Proximity of Development

A recent VCAT case, Golden Seven Star v Port Phillip[1], involved a unique argument that positioned ‘proximity’ as a key element of ‘social effects’. Social effects are now mandatory for consideration on any planning permit application (s60(1)(f) Planning & Environment Act 1987). The case considered Council’s refusal of a nine-storey mixed use building, with a restaurant on the ground floor and 62 dwellings above. Resident objectors, and an adjoining child care centre, argued that the proposal would reduce the amenity of the area and would have a significant social effect due to its impact on the child care centre. The Tribunal, finding that the proximity of the proposed development to the child care centre was undesirable, focused on three key elements: (i) Separation distance is a reasonable community expectation Responding to an argument that overlooking of the child care facility may facilitate paedophilia, the Tribunal rejected possible behaviour as a relevant social effect. It found that:

‘… the proper approach is to assume that residents would abide by usual social codes or standards of behaviour, and if they transgress, be subject to prosecution under appropriate laws.’ (at [96]).[2]

Interestingly, (in line with Dixon v Burwood Council (2002) 123 LGERA 253), the Tribunal merged notions of amenity (cl. 65) with “social effect” and “reasonable community expectations”, finding that:

‘…a development that comprises nine storeys with at least sixteen dwellings located 0.6 metre from a common boundary provides a potential for overlooking that exceeds reasonable community expectations, and hence would adversely affect the amenity of the child care centre. We think the many windows and balconies would create the perception that observers may be hidden, and observe for extended periods. The separation distances [create] a perception of undue and uncomfortable proximity. We consider that people would reasonably feel the amenity of the child care centre would be compromised by this development.’ (emphasis added, at [99]).
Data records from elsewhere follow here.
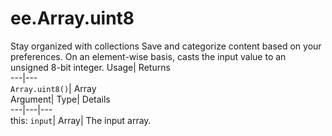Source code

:  
#  ee.Array.uint8
Stay organized with collections  Save and categorize content based on your preferences. 
On an element-wise basis, casts the input value to an unsigned 8-bit integer. Usage| Returns  
---|---  
`Array.uint8()`| Array  
Argument| Type| Details  
---|---|---  
this: `input`| Array| The input array.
(ii) Failure to meet reasonable expectations constitutes unreasonable adverse impact The Tribunal, again considering amenity (Clause 65), and with reference to Clause 15.01, ‘Built Environment and Heritage, had regard to a reasonable amenity expectation. It found that, where a component of the neighbouring land use was integral to that land use, with no opportunity to use another part of the land for that use, (ie a child care play area), a development that severely impacted that component was insufficiently responsive and therefore constituted an unreasonable adverse impact upon a reasonable amenity expectation. (iii) The social effect must be objective and evidenced The Tribunal heard submissions and lay evidence that:

‘the location of the child care centre assisted [parents’] participation in the workforce, which in turn assists their financial and personal wellbeing. If the child care centre closes in response to the development, they say their wellbeing would be adversely affected.’ (at [111]).
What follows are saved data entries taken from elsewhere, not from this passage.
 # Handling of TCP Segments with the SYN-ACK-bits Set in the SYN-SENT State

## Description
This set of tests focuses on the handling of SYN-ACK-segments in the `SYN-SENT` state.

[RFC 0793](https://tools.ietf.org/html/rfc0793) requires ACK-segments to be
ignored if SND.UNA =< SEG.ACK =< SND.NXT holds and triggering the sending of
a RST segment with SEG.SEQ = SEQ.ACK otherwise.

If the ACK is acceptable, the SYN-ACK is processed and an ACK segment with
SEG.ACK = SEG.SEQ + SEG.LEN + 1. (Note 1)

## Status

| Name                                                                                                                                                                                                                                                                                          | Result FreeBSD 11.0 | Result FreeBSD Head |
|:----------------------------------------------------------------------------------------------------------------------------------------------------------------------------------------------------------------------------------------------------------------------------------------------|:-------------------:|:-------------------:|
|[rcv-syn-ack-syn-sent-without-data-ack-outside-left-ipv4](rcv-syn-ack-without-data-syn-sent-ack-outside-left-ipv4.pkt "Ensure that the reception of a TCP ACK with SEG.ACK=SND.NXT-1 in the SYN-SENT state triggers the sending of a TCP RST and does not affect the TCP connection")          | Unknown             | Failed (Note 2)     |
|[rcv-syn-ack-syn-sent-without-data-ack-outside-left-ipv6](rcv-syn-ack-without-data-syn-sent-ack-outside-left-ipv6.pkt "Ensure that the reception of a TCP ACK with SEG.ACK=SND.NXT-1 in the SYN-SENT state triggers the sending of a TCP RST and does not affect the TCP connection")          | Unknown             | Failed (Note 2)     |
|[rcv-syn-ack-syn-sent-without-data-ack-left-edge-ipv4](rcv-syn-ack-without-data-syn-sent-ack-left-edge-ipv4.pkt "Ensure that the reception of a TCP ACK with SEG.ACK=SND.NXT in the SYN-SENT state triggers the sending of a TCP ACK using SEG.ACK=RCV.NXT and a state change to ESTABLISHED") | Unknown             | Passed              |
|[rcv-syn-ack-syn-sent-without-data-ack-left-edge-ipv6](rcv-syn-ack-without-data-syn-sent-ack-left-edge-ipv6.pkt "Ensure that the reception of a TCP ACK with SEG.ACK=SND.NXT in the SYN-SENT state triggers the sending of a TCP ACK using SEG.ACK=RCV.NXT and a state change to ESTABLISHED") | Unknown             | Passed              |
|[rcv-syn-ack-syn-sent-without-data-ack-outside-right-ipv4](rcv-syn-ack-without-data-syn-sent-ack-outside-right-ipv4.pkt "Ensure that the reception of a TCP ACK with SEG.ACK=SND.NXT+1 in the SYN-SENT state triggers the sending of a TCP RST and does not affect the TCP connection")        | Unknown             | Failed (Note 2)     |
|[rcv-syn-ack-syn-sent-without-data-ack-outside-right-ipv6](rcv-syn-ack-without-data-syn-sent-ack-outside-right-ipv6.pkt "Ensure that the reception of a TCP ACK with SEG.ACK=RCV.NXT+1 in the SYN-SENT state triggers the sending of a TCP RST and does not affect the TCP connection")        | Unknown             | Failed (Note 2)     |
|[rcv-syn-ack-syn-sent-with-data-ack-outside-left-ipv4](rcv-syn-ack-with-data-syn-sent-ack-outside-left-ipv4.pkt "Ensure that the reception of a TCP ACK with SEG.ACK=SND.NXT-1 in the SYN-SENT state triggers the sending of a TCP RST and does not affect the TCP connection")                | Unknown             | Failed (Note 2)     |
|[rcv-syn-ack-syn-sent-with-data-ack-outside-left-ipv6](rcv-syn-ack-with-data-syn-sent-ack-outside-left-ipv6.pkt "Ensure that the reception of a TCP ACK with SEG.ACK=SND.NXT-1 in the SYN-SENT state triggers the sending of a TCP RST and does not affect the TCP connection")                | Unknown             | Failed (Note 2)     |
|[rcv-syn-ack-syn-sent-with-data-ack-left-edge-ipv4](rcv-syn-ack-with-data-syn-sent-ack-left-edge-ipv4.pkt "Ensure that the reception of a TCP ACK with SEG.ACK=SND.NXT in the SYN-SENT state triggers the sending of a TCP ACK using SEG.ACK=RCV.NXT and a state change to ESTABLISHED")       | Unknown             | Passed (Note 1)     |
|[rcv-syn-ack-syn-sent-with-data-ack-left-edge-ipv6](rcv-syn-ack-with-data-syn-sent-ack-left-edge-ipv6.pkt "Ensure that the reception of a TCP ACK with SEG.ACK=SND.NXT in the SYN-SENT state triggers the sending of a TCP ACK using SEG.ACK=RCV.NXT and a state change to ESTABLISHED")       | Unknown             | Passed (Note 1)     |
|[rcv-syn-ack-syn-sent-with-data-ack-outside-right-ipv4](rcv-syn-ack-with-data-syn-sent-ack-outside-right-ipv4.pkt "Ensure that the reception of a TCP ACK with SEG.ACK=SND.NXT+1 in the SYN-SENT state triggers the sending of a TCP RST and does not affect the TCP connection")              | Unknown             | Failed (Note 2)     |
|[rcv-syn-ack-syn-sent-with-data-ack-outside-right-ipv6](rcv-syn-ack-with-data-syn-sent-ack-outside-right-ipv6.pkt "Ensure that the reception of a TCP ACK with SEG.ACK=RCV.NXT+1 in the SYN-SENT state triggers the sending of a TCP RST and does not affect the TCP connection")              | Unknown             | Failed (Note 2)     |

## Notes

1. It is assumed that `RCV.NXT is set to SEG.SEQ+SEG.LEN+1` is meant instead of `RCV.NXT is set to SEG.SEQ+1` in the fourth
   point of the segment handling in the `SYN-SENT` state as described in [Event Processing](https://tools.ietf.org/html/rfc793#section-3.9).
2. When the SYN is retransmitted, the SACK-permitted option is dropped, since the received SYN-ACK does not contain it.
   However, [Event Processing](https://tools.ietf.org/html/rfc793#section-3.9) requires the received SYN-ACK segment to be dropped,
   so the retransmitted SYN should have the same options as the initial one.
The Tribunal gave only ‘some limited weight’ to this submission, as, because assertions the child care centre would close or be affected were not sufficiently evidenced:

‘We are not persuaded this information comprises a sufficiently rigorous assessment of the likely social impacts that would enable us to conclude with a high level of certainty that they would arise if this development is approved.’ (at [113]).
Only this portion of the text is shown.